Les USA et leurs amis iraniens

Comme on a pu le comprendre d’après les supputations de MK Bhadrakumar, il se pourrait bien, dans cette circonstance qui deviendrait alors tout à fait remarquable et extraordinaire, sinon surréaliste, que les USA se soient, dans cette crise-là, bien plus concertés et s’arrangent bien mieux avec les Iraniens qu’avec les Saoudiens. (Exergue d’une partie de la citation du texte de Bhadrakumar : « In a meaningful remark, he added, “Riyadh should not count on US support for its military invasion of Yemen.” How he could have made such a categorical assessment, Abdollahian didn’t say, but it stands to reason that there have been US-Iranian consultations. These are times when the foreign ministers of the US and Iran spend more time with each other than with anyone else.»)

“... [B]ien plus concertés et [bien mieux arrangés] avec les Iraniens qu’avec les Saoudiens”? C’est remarquable mais, d’autre part, stricto sensu, cela paraît une évidence a contrario car, vraiment, il semble bien que les USA ne se soient quasiment pas concertés du tout, et encore moins arrangés pardi, avec les Saoudiens. Cela vient notamment du fait que les Saoudiens, qui se sont faits leur opinion sur les capacités des USA à s’engager au Moyen-Orient, surtout depuis la magnifique opportunité syrienne gâchée d’août-septembre 2013 que Prince Bandar leur avait offert sur un plateau avec ses montages chimiques, les Saoudiens donc n’avaient aucune intention d’intégrer les USA dans leur projet ; non par sensibilité de souveraineté, mais simplement parce qu’il n’en pouvait résulter, selon leur expérience, qu’indécision et confusion qui sont devenues la marque de l’“action” américaniste, – et sur ce point, qui pourrait les contredire ? ... D’autre part, comme on l’a déjà suggéré, les Saoudiens ont agi dans l’urgence, c’est-à-dire sur le mode “panique”, cela renforçant encore les circonstances les conduisant à ne tenir aucun compte de la partie US, ni même à l’informer précisément. Reuters, le 27 mars 2015, détaille cet aspect de la situation, où la détermination saoudienne rencontre la prudence, sinon la réticence probable des USA, s’ils avaient été informés ; et où l’on trouve le détail d’une situation qui n’a guère de précédent dans les relations américano-saoudiennes depuis 1945, tant les deux pays se sont toujours tenus informés précisément dans les affaires qui les impliquaient tous deux, et tant la crise du Yément rompt cela...

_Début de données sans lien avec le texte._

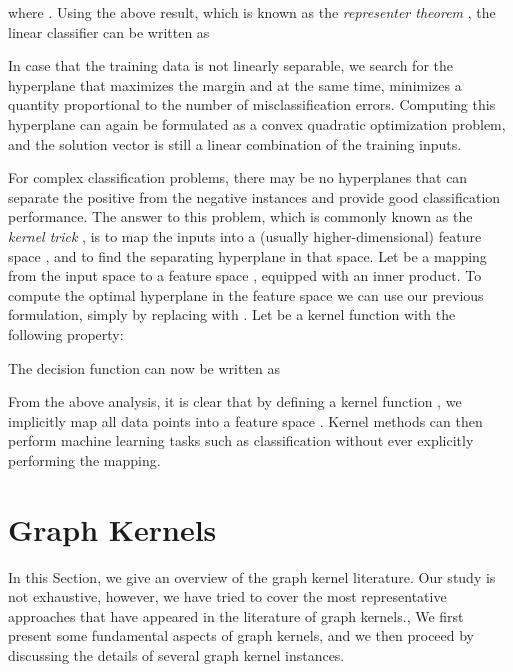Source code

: \documentclass[twoside,11pt]{article}
\begin{document}
where .
Using the above result, which is known as the \textit{representer theorem} \cite{scholkopf2001generalized}, the linear classifier  can be written as

In case that the training data is not linearly separable, we search for the hyperplane that maximizes the margin and at the same time, minimizes a quantity proportional to the number of misclassification errors. 
Computing this hyperplane can again be formulated as a convex quadratic optimization problem, and the solution vector  is still a linear combination of the training inputs.

For complex classification problems, there may be no hyperplanes that can separate the positive from the negative instances and provide good classification performance.
The answer to this problem, which is commonly known as the \textit{kernel trick} \cite{aizerman1964theoretical,boser1992training}, is to map the inputs into a (usually higher-dimensional) feature space , and to find the separating hyperplane in that space.
Let  be a mapping from the input space  to a feature space , equipped with an inner product.
To compute the optimal hyperplane in the feature space we can use our previous formulation, simply by replacing  with .
Let  be a kernel function with the following property:

The decision function  can now be written as

From the above analysis, it is clear that by defining a kernel function , we implicitly map all data points into a feature space .
Kernel methods can then perform machine learning tasks such as classification without ever explicitly performing the mapping.



\section{Graph Kernels}\label{sec:graph_kernels}
In this Section, we give an overview of the graph kernel literature.
Our study is not exhaustive, however, we have tried to cover the most representative approaches that have appeared in the literature of graph kernels., 
We first present some fundamental aspects of graph kernels, and we then proceed by discussing the details of several graph kernel instances.
\end{document}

«Saudi Arabia kept some key details of its military action in Yemen from Washington until the last moment, U.S. officials said, as the kingdom takes a more assertive regional role to compensate for perceived U.S. disengagement. [...] Although the Saudis spoke with top U.S. officials as they debated an air assault in support of embattled Yemeni President Abd-Rabbu Mansour Hadi, U.S. officials acknowledged gaps in their knowledge of the kingdom’s battle plans and objectives. Asked when he was told by Saudi Arabia that it would take military action in Yemen, General Lloyd Austin, the head of the U.S. military’s Central Command, told a Senate hearing on Thursday he spoke with Saudi Arabia’s chief of defense “right before they took action.” He added that he couldn't assess the likelihood of the campaign succeeding because he didn't know the “specific goals and objectives.”

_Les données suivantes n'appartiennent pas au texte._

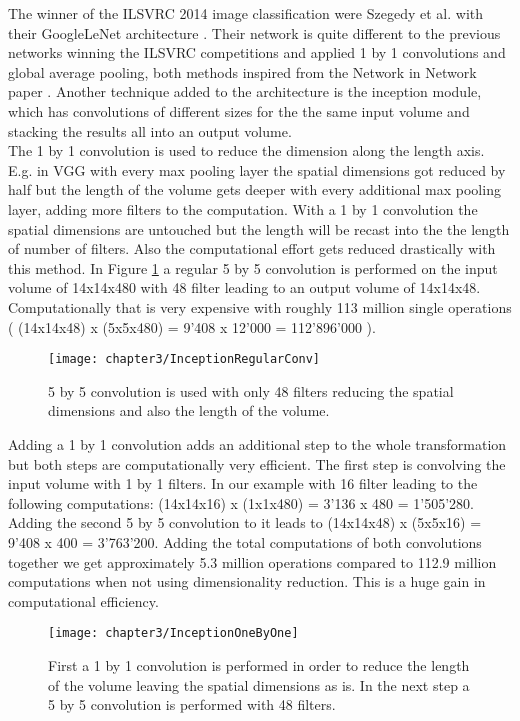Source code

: The winner of the ILSVRC 2014 image classification were Szegedy et al. with their GoogleLeNet architecture \cite{szegedy2015going}. Their network is quite different to the previous networks winning the ILSVRC competitions and applied 1 by 1 convolutions and global average pooling, both methods inspired from the Network in Network paper \cite{lin2013network}. Another technique added to the architecture is the inception module, which has convolutions of different sizes for the the same input volume and stacking the results all into an output volume. \\

The 1 by 1 convolution is used to reduce the dimension along the length axis. E.g. in VGG with every max pooling layer the spatial dimensions got reduced by half but the length of the volume gets deeper with every additional max pooling layer, adding more filters to the computation. With a 1 by 1 convolution the spatial dimensions are untouched but the length will be recast into the the length of number of filters. Also the computational effort gets reduced drastically with this method. In Figure \ref{fig:InceptionRegularConv} a regular 5 by 5 convolution is performed on the input volume of 14x14x480 with 48 filter leading to an output volume of 14x14x48. Computationally that is very expensive with roughly 113 million single operations ( (14x14x48) x (5x5x480) = 9'408 x 12'000 = 112'896'000 ).

\begin{figure}[H]
  \centering
  \caption{5 by 5 convolution is used with only 48 filters reducing the spatial dimensions and also the length of the volume. \cite{ReviewGoogleLeNetv1}}
  \texttt{[image: chapter3/InceptionRegularConv]}
  \label{fig:InceptionRegularConv}
\end{figure}

Adding a 1 by 1 convolution adds an additional step to the whole transformation but both steps are computationally very efficient. The first step is convolving the input volume with 1 by 1 filters. In our example with 16 filter leading to the following computations: (14x14x16) x (1x1x480) = 3'136 x 480 = 1'505'280. Adding the second 5 by 5 convolution to it leads to (14x14x48) x (5x5x16) = 9'408 x 400 = 3'763'200. Adding the total computations of both convolutions together we get approximately 5.3 million operations compared to 112.9 million computations when not using dimensionality reduction. This is a huge gain in computational efficiency.

\begin{figure}[H]
  \centering
  \caption{First a 1 by 1 convolution is performed in order to reduce the length of the volume leaving the spatial dimensions as is. In the next step a 5 by 5 convolution is performed with 48 filters. \cite{ReviewGoogleLeNetv1}}
  \texttt{[image: chapter3/InceptionOneByOne]}
  \label{fig:parameters}
\end{figure}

»One senior U.S. official described Riyadh's operation as a "panic response" to the fast-deteriorating situation in Yemen that the Saudis feared could spill over its border. The official, speaking on condition of anonymity, suggested that the 10-nation Saudi-led coalition had been patched together so quickly that its effectiveness was in doubt. The White House says it will not join directly in military operations in Yemen, but has set up a cell to coordinate U.S. military and intelligence support to the operation. But U.S. officials said they were sharing intelligence information on a limited basis so far.»

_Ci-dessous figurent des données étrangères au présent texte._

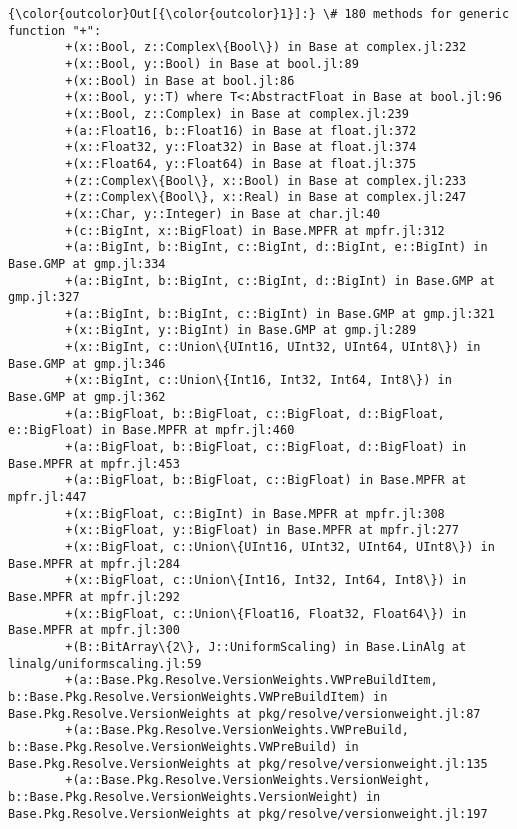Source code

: \documentclass[11pt]{article}
\begin{document}
            \begin{Verbatim}[commandchars=\\\{\}]
{\color{outcolor}Out[{\color{outcolor}1}]:} \# 180 methods for generic function "+":
        +(x::Bool, z::Complex\{Bool\}) in Base at complex.jl:232
        +(x::Bool, y::Bool) in Base at bool.jl:89
        +(x::Bool) in Base at bool.jl:86
        +(x::Bool, y::T) where T<:AbstractFloat in Base at bool.jl:96
        +(x::Bool, z::Complex) in Base at complex.jl:239
        +(a::Float16, b::Float16) in Base at float.jl:372
        +(x::Float32, y::Float32) in Base at float.jl:374
        +(x::Float64, y::Float64) in Base at float.jl:375
        +(z::Complex\{Bool\}, x::Bool) in Base at complex.jl:233
        +(z::Complex\{Bool\}, x::Real) in Base at complex.jl:247
        +(x::Char, y::Integer) in Base at char.jl:40
        +(c::BigInt, x::BigFloat) in Base.MPFR at mpfr.jl:312
        +(a::BigInt, b::BigInt, c::BigInt, d::BigInt, e::BigInt) in Base.GMP at gmp.jl:334
        +(a::BigInt, b::BigInt, c::BigInt, d::BigInt) in Base.GMP at gmp.jl:327
        +(a::BigInt, b::BigInt, c::BigInt) in Base.GMP at gmp.jl:321
        +(x::BigInt, y::BigInt) in Base.GMP at gmp.jl:289
        +(x::BigInt, c::Union\{UInt16, UInt32, UInt64, UInt8\}) in Base.GMP at gmp.jl:346
        +(x::BigInt, c::Union\{Int16, Int32, Int64, Int8\}) in Base.GMP at gmp.jl:362
        +(a::BigFloat, b::BigFloat, c::BigFloat, d::BigFloat, e::BigFloat) in Base.MPFR at mpfr.jl:460
        +(a::BigFloat, b::BigFloat, c::BigFloat, d::BigFloat) in Base.MPFR at mpfr.jl:453
        +(a::BigFloat, b::BigFloat, c::BigFloat) in Base.MPFR at mpfr.jl:447
        +(x::BigFloat, c::BigInt) in Base.MPFR at mpfr.jl:308
        +(x::BigFloat, y::BigFloat) in Base.MPFR at mpfr.jl:277
        +(x::BigFloat, c::Union\{UInt16, UInt32, UInt64, UInt8\}) in Base.MPFR at mpfr.jl:284
        +(x::BigFloat, c::Union\{Int16, Int32, Int64, Int8\}) in Base.MPFR at mpfr.jl:292
        +(x::BigFloat, c::Union\{Float16, Float32, Float64\}) in Base.MPFR at mpfr.jl:300
        +(B::BitArray\{2\}, J::UniformScaling) in Base.LinAlg at linalg/uniformscaling.jl:59
        +(a::Base.Pkg.Resolve.VersionWeights.VWPreBuildItem, b::Base.Pkg.Resolve.VersionWeights.VWPreBuildItem) in Base.Pkg.Resolve.VersionWeights at pkg/resolve/versionweight.jl:87
        +(a::Base.Pkg.Resolve.VersionWeights.VWPreBuild, b::Base.Pkg.Resolve.VersionWeights.VWPreBuild) in Base.Pkg.Resolve.VersionWeights at pkg/resolve/versionweight.jl:135
        +(a::Base.Pkg.Resolve.VersionWeights.VersionWeight, b::Base.Pkg.Resolve.VersionWeights.VersionWeight) in Base.Pkg.Resolve.VersionWeights at pkg/resolve/versionweight.jl:197

\end{Verbatim}
\end{document}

Les plus récents échos montrent que les USA s’en tiennent à cette position d’extrême réserve. Les déclarations du secrétaire à la défense Carter, hier (voir Sputnik.News, le 31 mars 2015), montrent que le Pentagone lui-même s’en tient à cette doctrine du “lip service : un soutien du bout des lèvres, sorte de “minimum syndical” comme il est de coutume entre vieux compères et complices gagnés par une certaine méfiance réciproque (le «ultimately it is their region» de Carter sonne aussi bien comme un “après tout, c’est leur affaire”)... «The United States has backed the Arab League's decision to create a joint military force to counter security threats in the Middle East, and will cooperate with it if need be, Defense Secretary Ash Carter said. [...] “I think if they are willing to do more, in this case with respect to Yemen, then that is a good thing because ultimately it is their region,” Carter told reporters at Fort Drum, as quoted by NBC. [...] “These are partners and security allies of ours, and when they act in a way that we regard as in our interests as well as theirs we will continue to partner with them as we have been in other matters,” the US defense secretary stressed.»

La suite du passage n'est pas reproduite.